Unerasable Memories > Statement by Solange Farkas

The exhibition Unerasable Memories is part of a growing set of strategies designed to keep the collection of Associação Cultural Videobrasil active and in touch with the world. Most of the three thousand pieces in the collection have featured in the competitive shows of the Contemporary Art Festival Sesc_Videobrasil since the 1980s; others have been donated by artists who deemed it important for their work to be represented in it; and others still are recordings, performances,interviews,and documentaries produced by the institution.

Although the Collection incorporates international video art classics, its greatest strength is the fact that it contains the memory of audiovisual production from the geopolitical South of the world, the focus of the show Southern Panoramas: Latin America, Africa, Eastern Europe, Asia, and the Middle East.

The importance of these growing contents and the need to preserve them contributed to the decision of establishing Associação Cultural Videobrasil, twenty years ago. Keeping the technical apparatus required in order to maintain a collection of this sort updated is a constant challenge, but the collection poses an even more crucial question: how can these artworks converse with contemporary art productions and be at the reach of those who research and think about art?

In response, we have concentrated our efforts in weaving the artwork into a sophisticated web of related contents, such as references and critical texts—a case in point is platform:vb, an online tool for research and curating exercise based on the collection. Adding to this work is the constant exercise of casting new gazes upon the artwork.

Unerasable Memories, as well as the activating actions programmed to happen at the Knowledge Zone room, are born out of the perspective of exploring the Collection's vast potential to feed into curating and research projects. Agustín Pérez Rubio, for ten years the curator of the Contemporary Art Museum of Castilla y León (MUSAC) and recently appointed director of Buenos Aires’ MALBA, has culled artworks from the collection which, though made in different places over a thirty-year timespan, are all concerned with retrieving from erasure uncomfortable memories of conflicts, persecution, and violence.
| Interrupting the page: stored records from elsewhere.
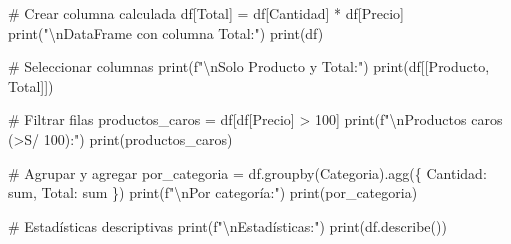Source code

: \documentclass[
  doc,
  floatsintext,
  longtable,
  a4paper,
  nolmodern,
  notxfonts,
  notimes,
  12pt,
  colorlinks=true,linkcolor=blue,citecolor=blue,urlcolor=blue]{apa7}
\newenvironment{Shaded}{\begin{snugshade}}{\end{snugshade}}
\newcommand{\BuiltInTok}[1]{\textcolor[rgb]{0.00,0.23,0.31}{#1}}
\newcommand{\CharTok}[1]{\textcolor[rgb]{0.13,0.47,0.30}{#1}}
\newcommand{\CommentTok}[1]{\textcolor[rgb]{0.37,0.37,0.37}{#1}}
\newcommand{\DecValTok}[1]{\textcolor[rgb]{0.68,0.00,0.00}{#1}}
\newcommand{\NormalTok}[1]{\textcolor[rgb]{0.00,0.23,0.31}{#1}}
\newcommand{\OperatorTok}[1]{\textcolor[rgb]{0.37,0.37,0.37}{#1}}
\newcommand{\SpecialStringTok}[1]{\textcolor[rgb]{0.13,0.47,0.30}{#1}}
\newcommand{\StringTok}[1]{\textcolor[rgb]{0.13,0.47,0.30}{#1}}
\begin{document}
\begin{Shaded}
\begin{Highlighting}[]
\CommentTok{\# Crear columna calculada}
\NormalTok{df[}\StringTok{\textquotesingle{}Total\textquotesingle{}}\NormalTok{] }\OperatorTok{=}\NormalTok{ df[}\StringTok{\textquotesingle{}Cantidad\textquotesingle{}}\NormalTok{] }\OperatorTok{*}\NormalTok{ df[}\StringTok{\textquotesingle{}Precio\textquotesingle{}}\NormalTok{]}
\BuiltInTok{print}\NormalTok{(}\StringTok{"}\CharTok{\textbackslash{}n}\StringTok{DataFrame con columna Total:"}\NormalTok{)}
\BuiltInTok{print}\NormalTok{(df)}

\CommentTok{\# Seleccionar columnas}
\BuiltInTok{print}\NormalTok{(}\SpecialStringTok{f"}\CharTok{\textbackslash{}n}\SpecialStringTok{Solo Producto y Total:"}\NormalTok{)}
\BuiltInTok{print}\NormalTok{(df[[}\StringTok{\textquotesingle{}Producto\textquotesingle{}}\NormalTok{, }\StringTok{\textquotesingle{}Total\textquotesingle{}}\NormalTok{]])}

\CommentTok{\# Filtrar filas}
\NormalTok{productos\_caros }\OperatorTok{=}\NormalTok{ df[df[}\StringTok{\textquotesingle{}Precio\textquotesingle{}}\NormalTok{] }\OperatorTok{\textgreater{}} \DecValTok{100}\NormalTok{]}
\BuiltInTok{print}\NormalTok{(}\SpecialStringTok{f"}\CharTok{\textbackslash{}n}\SpecialStringTok{Productos caros (\textgreater{}S/ 100):"}\NormalTok{)}
\BuiltInTok{print}\NormalTok{(productos\_caros)}

\CommentTok{\# Agrupar y agregar}
\NormalTok{por\_categoria }\OperatorTok{=}\NormalTok{ df.groupby(}\StringTok{\textquotesingle{}Categoria\textquotesingle{}}\NormalTok{).agg(\{}
    \StringTok{\textquotesingle{}Cantidad\textquotesingle{}}\NormalTok{: }\StringTok{\textquotesingle{}sum\textquotesingle{}}\NormalTok{,}
    \StringTok{\textquotesingle{}Total\textquotesingle{}}\NormalTok{: }\StringTok{\textquotesingle{}sum\textquotesingle{}}
\NormalTok{\})}
\BuiltInTok{print}\NormalTok{(}\SpecialStringTok{f"}\CharTok{\textbackslash{}n}\SpecialStringTok{Por categoría:"}\NormalTok{)}
\BuiltInTok{print}\NormalTok{(por\_categoria)}

\CommentTok{\# Estadísticas descriptivas}
\BuiltInTok{print}\NormalTok{(}\SpecialStringTok{f"}\CharTok{\textbackslash{}n}\SpecialStringTok{Estadísticas:"}\NormalTok{)}
\BuiltInTok{print}\NormalTok{(df.describe())}
\end{Highlighting}
\end{Shaded}
\end{document}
The first experiment involving the Videobrasil Collection and a guest curator, Unerasable Memories will be shown at institutions in Europe, Africa, and Latin America between 2015 and 2016, starting at MALBA (Museo de Arte Latinoamericano de Buenos Aires, Argentina) and MARCO (Museo de Arte Contemporánea de Vigo, Spain). The exhibition could not have been a better example of the potential of the collection—that is, of the artists from the geopolitical South—to feed into the debate about the connections between art production and contemporary reality.